“オレオレ詐欺”に騙された斎藤洋介、演技が自分より「一枚も二枚も上手でしたね…」
大切に貯め込んだ資産をアコギな手法で奪い取る「騙しの手口」は、消滅する気配がまるでない。むしろ我々のライフスタイルの変化に合わせ、より巧妙に、狡猾に進化してるのが現実だ。その最新トレンドを探るべく、詐欺&悪徳商法の被害者・加害者の双方を徹底取材。人間心理の隙間を巧みに突いてくる“悪魔のスキーム”を詳報する。
「自分も役者として、ある意味、演技で見る人を騙しているはずなんですが、オレオレ詐欺の電話役は一枚も二枚も上手でしたね……」
力なく笑うのは、俳優の斎藤洋介氏(67歳)。昨年末、次男を騙る「オレオレ詐欺」の被害に遭ったことを告白した話題の人物だ。
ある日の夕方、妻の経営する会社の固定電話から、携帯電話に非通知の着信が転送されてきた。次男を名乗る男は「急ぎ相談がある。未成年女性を妊娠させてしまい、慰謝料として500万円を用意しなければならないのでカネを貸してほしい」と泣きついた。斎藤氏は声の主をすっかり本物と信じ、叱責しつつも100万円を用意することを約束してしまう。
「非通知を訝しがる妻に、相手は『携帯を落とした』と言い、その後“新宿遺失物預かり窓口のハシモト”を名乗る人物からも携帯が見つからない旨の連絡があり、それも信じてしまったんです……」
劇場型詐欺の典型とも言える手口だが、いざ自分が当事者になると、気が動転してしまい冷静な判断ができなくなるという。
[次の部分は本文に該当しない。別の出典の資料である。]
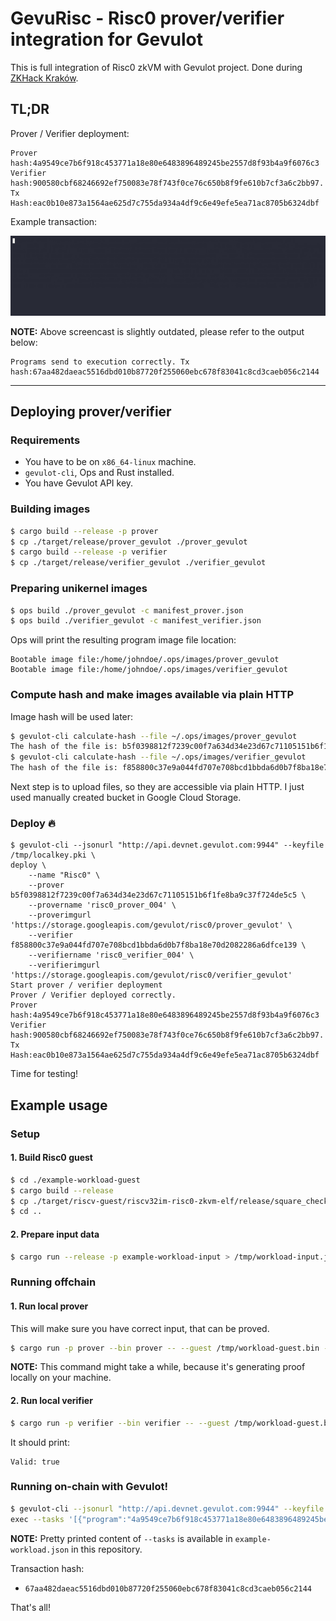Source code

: # GevuRisc - Risc0 prover/verifier integration for Gevulot

This is full integration of Risc0 zkVM with Gevulot project. Done during [ZKHack Kraków](https://zkhack.dev/).

## TL;DR

Prover / Verifier deployment:

```
Prover hash:4a9549ce7b6f918c453771a18e80e6483896489245be2557d8f93b4a9f6076c3
Verifier hash:900580cbf68246692ef750083e78f743f0ce76c650b8f9fe610b7cf3a6c2bb97.
Tx Hash:eac0b10e873a1564ae625d7c755da934a4df9c6e49efe5ea71ac8705b6324dbf
```

Example transaction:

![](./tx.gif)

**NOTE:** Above screencast is slightly outdated, please refer to the output below:

```
Programs send to execution correctly. Tx hash:67aa482daeac5516dbd010b87720f255060ebc678f83041c8cd3caeb056c2144
```

---

## Deploying prover/verifier

### Requirements

- You have to be on `x86_64-linux` machine.
- `gevulot-cli`, Ops and Rust installed.
- You have Gevulot API key.

### Building images

```sh
$ cargo build --release -p prover
$ cp ./target/release/prover_gevulot ./prover_gevulot
$ cargo build --release -p verifier
$ cp ./target/release/verifier_gevulot ./verifier_gevulot
```

### Preparing unikernel images

```sh
$ ops build ./prover_gevulot -c manifest_prover.json
$ ops build ./verifier_gevulot -c manifest_verifier.json
```

Ops will print the resulting program image file location:

```
Bootable image file:/home/johndoe/.ops/images/prover_gevulot
Bootable image file:/home/johndoe/.ops/images/verifier_gevulot
```

### Compute hash and make images available via plain HTTP

Image hash will be used later:

```sh
$ gevulot-cli calculate-hash --file ~/.ops/images/prover_gevulot
The hash of the file is: b5f0398812f7239c00f7a634d34e23d67c71105151b6f1fe8ba9c37f724de5c5
$ gevulot-cli calculate-hash --file ~/.ops/images/verifier_gevulot
The hash of the file is: f858800c37e9a044fd707e708bcd1bbda6d0b7f8ba18e70d2082286a6dfce139
```

Next step is to upload files, so they are accessible via plain HTTP. I just used manually created bucket in Google Cloud Storage.

### Deploy 🔥

```
$ gevulot-cli --jsonurl "http://api.devnet.gevulot.com:9944" --keyfile /tmp/localkey.pki \
deploy \
    --name "Risc0" \
    --prover b5f0398812f7239c00f7a634d34e23d67c71105151b6f1fe8ba9c37f724de5c5 \
    --provername 'risc0_prover_004' \
    --proverimgurl 'https://storage.googleapis.com/gevulot/risc0/prover_gevulot' \
    --verifier f858800c37e9a044fd707e708bcd1bbda6d0b7f8ba18e70d2082286a6dfce139 \
    --verifiername 'risc0_verifier_004' \
    --verifierimgurl 'https://storage.googleapis.com/gevulot/risc0/verifier_gevulot'
Start prover / verifier deployment
Prover / Verifier deployed correctly.
Prover hash:4a9549ce7b6f918c453771a18e80e6483896489245be2557d8f93b4a9f6076c3
Verifier hash:900580cbf68246692ef750083e78f743f0ce76c650b8f9fe610b7cf3a6c2bb97.
Tx Hash:eac0b10e873a1564ae625d7c755da934a4df9c6e49efe5ea71ac8705b6324dbf
```

Time for testing!

## Example usage

### Setup

#### 1. Build Risc0 guest

```sh
$ cd ./example-workload-guest
$ cargo build --release
$ cp ./target/riscv-guest/riscv32im-risc0-zkvm-elf/release/square_check_guest /tmp/workload-guest.bin
$ cd ..
```

#### 2. Prepare input data

```sh
$ cargo run --release -p example-workload-input > /tmp/workload-input.json
```

### Running offchain

#### 1. Run local prover

This will make sure you have correct input, that can be proved.

```sh
$ cargo run -p prover --bin prover -- --guest /tmp/workload-guest.bin --input /tmp/workload-input.json --output /tmp/workload-receipt.bin
```

**NOTE:** This command might take a while, because it's generating proof locally on your machine.

#### 2. Run local verifier

```sh
$ cargo run -p verifier --bin verifier -- --guest /tmp/workload-guest.bin --receipt /tmp/workload-receipt.bin
```

It should print:

```
Valid: true
```

### Running on-chain with Gevulot!

```sh
$ gevulot-cli --jsonurl "http://api.devnet.gevulot.com:9944" --keyfile /tmp/localkey.pki \
exec --tasks '[{"program":"4a9549ce7b6f918c453771a18e80e6483896489245be2557d8f93b4a9f6076c3","cmd_args":[{"name":"--guest","value":"/workspace/workload-guest.bin"},{"name":"--input","value":"/workspace/workload-input.json"},{"name":"--output","value":"/workspace/workload-receipt.bin"}],"inputs":[{"Input":{"local_path":"6b87037b1197ac732939c589687b3f04eb972440c3dccf9fc8e2f807902174c7","vm_path":"/workspace/workload-guest.bin","file_url":"https://storage.googleapis.com/gevulot/risc0/example-workload/workload-guest.bin"}},{"Input":{"local_path":"e51bf918d5d85b49283a096ccb25afb0d2089fec2701b5d9f79437b58cd39660","vm_path":"/workspace/workload-input.json","file_url":"https://storage.googleapis.com/gevulot/risc0/example-workload/workload-input.json"}}]},{"program":"900580cbf68246692ef750083e78f743f0ce76c650b8f9fe610b7cf3a6c2bb97","cmd_args":[{"name":"--guest","value":"/workspace/workload-guest2.bin"},{"name":"--receipt","value":"/workspace/workload-receipt.bin"}],"inputs":[{"Input":{"local_path":"6b87037b1197ac732939c589687b3f04eb972440c3dccf9fc8e2f807902174c7","vm_path":"/workspace/workload-guest2.bin","file_url":"https://storage.googleapis.com/gevulot/risc0/example-workload/workload-guest.bin"}},{"Output":{"source_program":"4a9549ce7b6f918c453771a18e80e6483896489245be2557d8f93b4a9f6076c3","file_name":"/workspace/workload-receipt.bin"}}]}]'
```

**NOTE:** Pretty printed content of `--tasks` is available in `example-workload.json` in this repository.

Transaction hash:

- `67aa482daeac5516dbd010b87720f255060ebc678f83041c8cd3caeb056c2144`

That's all!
「こちらに考える隙を与えない。矢継ぎ早に行動を促されるので、違和感を覚えても流されてしまう。敵ながら見事でした」
かくして100万円という大金を奪い取られてしまった斎藤さんだが、身に危険が及ばなかったことは不幸中の幸いと言えるかもしれない。というのも、振り込め詐欺グループの中には暴力を用いて被害者から金品を巻き上げる連中も登場してきているのだ。